CB Insights has just released its 2025 global “State of Venture” report.
Two statistics in particular stood out to me:
1. The US share of global VC funding
Historically, the US captures roughly half of global venture capital, with Asia accounting for about one-quarter and Europe around one-fifth. For instance, at the 2021 peak — when global VC funding reached $717.3B — that distribution held.
In 2025, the global venture market rebounded from the 2023 trough of $290B to $469B. But the real story is concentration: the US captured 70% of total funding (pushing US venture investment close to its 2021 peak).
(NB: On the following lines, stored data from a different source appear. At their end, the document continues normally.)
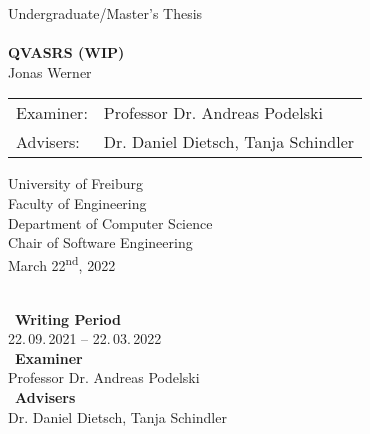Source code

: 
\begin{titlepage}
\begin{center}


{\Large Undergraduate/Master's Thesis}\\[1.3cm]


\HorizontalLine \\[0.4cm]
{ \huge \bfseries QVASRS (WIP) }
\HorizontalLine \\[1.5cm]


{\Huge Jonas Werner } \\[2cm]


\begin{tabular}[hc]{>{\huge}l >{\huge}l}
  Examiner: & Professor Dr. Andreas Podelski \\[0.3cm]
  Advisers: & Dr. Daniel Dietsch, Tanja Schindler \\[1.2cm]
\end{tabular}
\vfill  %

\Large {
    University of Freiburg\\
    Faculty of Engineering\\
    Department of Computer Science\\
    Chair of Software Engineering\\[1cm]

    March 22\textsuperscript{nd}, 2022\\
}
\end{center}
\end{titlepage}

\thispagestyle{empty}
\ \vfill \ \\  %
\
\textbf{Writing Period}            \smallskip{} \\
22.\,09.\,2021 -- 22.\,03.\,2022   \bigskip{} \\
\
\textbf{Examiner}                  \smallskip{} \\
Professor Dr. Andreas Podelski                     \bigskip{} \\
\
\textbf{Advisers}                  \smallskip{} \\
Dr. Daniel Dietsch, Tanja Schindler
\pagebreak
This shift reflects two primary forces:
i) China’s structural sharp contraction — from $35.3B in 2021 to $12.7B in 2025 (a 64% decline), and
ii) the continued rise of the AI mega-cycle — the structural force reinforcing venture concentration, which leads to the second point.
2. US-dominated AI
In 2025, AI startups captured 48% of total global venture funding ($225.8B), a striking signal of the sector’s strength and capital intensity.
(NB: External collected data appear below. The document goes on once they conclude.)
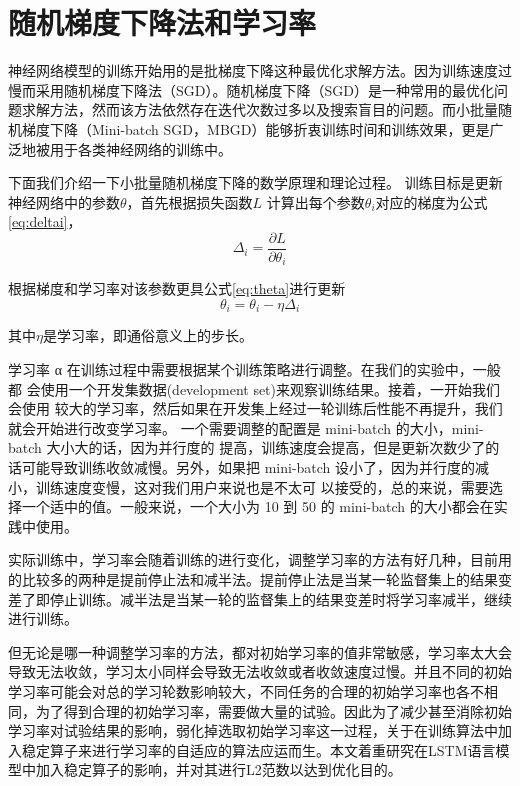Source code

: \section{随机梯度下降法和学习率}

神经网络模型的训练开始用的是批梯度下降这种最优化求解方法。因为训练速度过慢而采用随机梯度下降法（SGD）\cite{lecun1998efficient}。随机梯度下降（SGD）是一种常用的最优化问题求解方法，然而该方法依然存在迭代次数过多以及搜索盲目的问题。而小批量随机梯度下降（Mini-batch SGD，MBGD）能够折衷训练时间和训练效果，更是广泛地被用于各类神经网络的训练中\cite{konevcny2016mini}。

下面我们介绍一下小批量随机梯度下降的数学原理和理论过程。
训练目标是更新神经网络中的参数$\theta$，首先根据损失函数$L$ 计算出每个参数$\theta_i$对应的梯度为公式\ref{eq:deltai}，
\begin{equation}
	\label{eq:deltai}
   	{\Delta _i} = \frac{{\partial L}}{{\partial {\theta _i}}}
\end{equation} 

根据梯度和学习率对该参数更具公式\ref{eq:theta}进行更新
\begin{equation}
	\label{eq:theta}
   	{\theta_i} = {\theta_i} - \eta {\Delta_i}
\end{equation} 
	 
其中$\eta$是学习率，即通俗意义上的步长。

学习率 α 在训练过程中需要根据某个训练策略进行调整。在我们的实验中，一般都 会使用一个开发集数据(development set)来观察训练结果。接着，一开始我们会使用 较大的学习率，然后如果在开发集上经过一轮训练后性能不再提升，我们就会开始进行改变学习率。
一个需要调整的配置是 mini-batch 的大小，mini-batch 大小大的话，因为并行度的 提高，训练速度会提高，但是更新次数少了的话可能导致训练收敛减慢。另外，如果把 mini-batch 设小了，因为并行度的减小，训练速度变慢，这对我们用户来说也是不太可 以接受的，总的来说，需要选择一个适中的值。一般来说，一个大小为 10 到 50 的 mini-batch 的大小都会在实践中使用。

实际训练中，学习率会随着训练的进行变化，调整学习率的方法有好几种，目前用的比较多的两种是提前停止法\cite{yao2007early}和减半法\cite{goodfellow2016deep}。提前停止法是当某一轮监督集上的结果变差了即停止训练。减半法是当某一轮的监督集上的结果变差时将学习率减半，继续进行训练。

	但无论是哪一种调整学习率的方法，都对初始学习率的值非常敏感，学习率太大会导致无法收敛，学习太小同样会导致无法收敛或者收敛速度过慢。并且不同的初始学习率可能会对总的学习轮数影响较大，不同任务的合理的初始学习率也各不相同，为了得到合理的初始学习率，需要做大量的试验。因此为了减少甚至消除初始学习率对试验结果的影响，弱化掉选取初始学习率这一过程，关于在训练算法中加入稳定算子来进行学习率的自适应的算法应运而生。本文着重研究在LSTM语言模型中加入稳定算子的影响，并对其进行L2范数以达到优化目的。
Even more remarkable, US-based AI companies absorbed 93% of that total, or $210.7B. AI, from a VC allocation standpoint, has become a US story.
And because AI is largely a Silicon Valley phenomenon, the region’s share of US venture funding rose from 32% in 2021 to 55% in 2025.
Moreover, given AI’s capital intensity, mega-rounds ($100M+) accounted for 65% of global VC funding in 2025, across 738 deals.
Conclusion
In VC, that sea is the US, and its tide is AI.